Set down the records that follow exactly and completely.
── Supplied records
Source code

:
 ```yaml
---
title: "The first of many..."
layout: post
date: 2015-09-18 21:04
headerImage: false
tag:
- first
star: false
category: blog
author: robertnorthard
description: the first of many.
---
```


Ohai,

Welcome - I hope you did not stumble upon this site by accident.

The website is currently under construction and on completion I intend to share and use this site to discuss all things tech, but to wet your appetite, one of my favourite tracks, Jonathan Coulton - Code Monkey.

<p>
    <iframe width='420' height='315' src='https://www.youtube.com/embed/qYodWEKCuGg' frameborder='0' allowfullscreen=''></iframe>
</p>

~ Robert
────
Response to this exercise:
Source code

:
 ```yaml
---
title: "The first of many..."
layout: post
date: 2015-09-18 21:04
headerImage: false
tag:
- first
star: false
category: blog
author: robertnorthard
description: the first of many.
---
```


Ohai,

Welcome - I hope you did not stumble upon this site by accident.

The website is currently under construction and on completion I intend to share and use this site to discuss all things tech, but to wet your appetite, one of my favourite tracks, Jonathan Coulton - Code Monkey.

<p>
    <iframe width='420' height='315' src='https://www.youtube.com/embed/qYodWEKCuGg' frameborder='0' allowfullscreen=''></iframe>
</p>

~ Robert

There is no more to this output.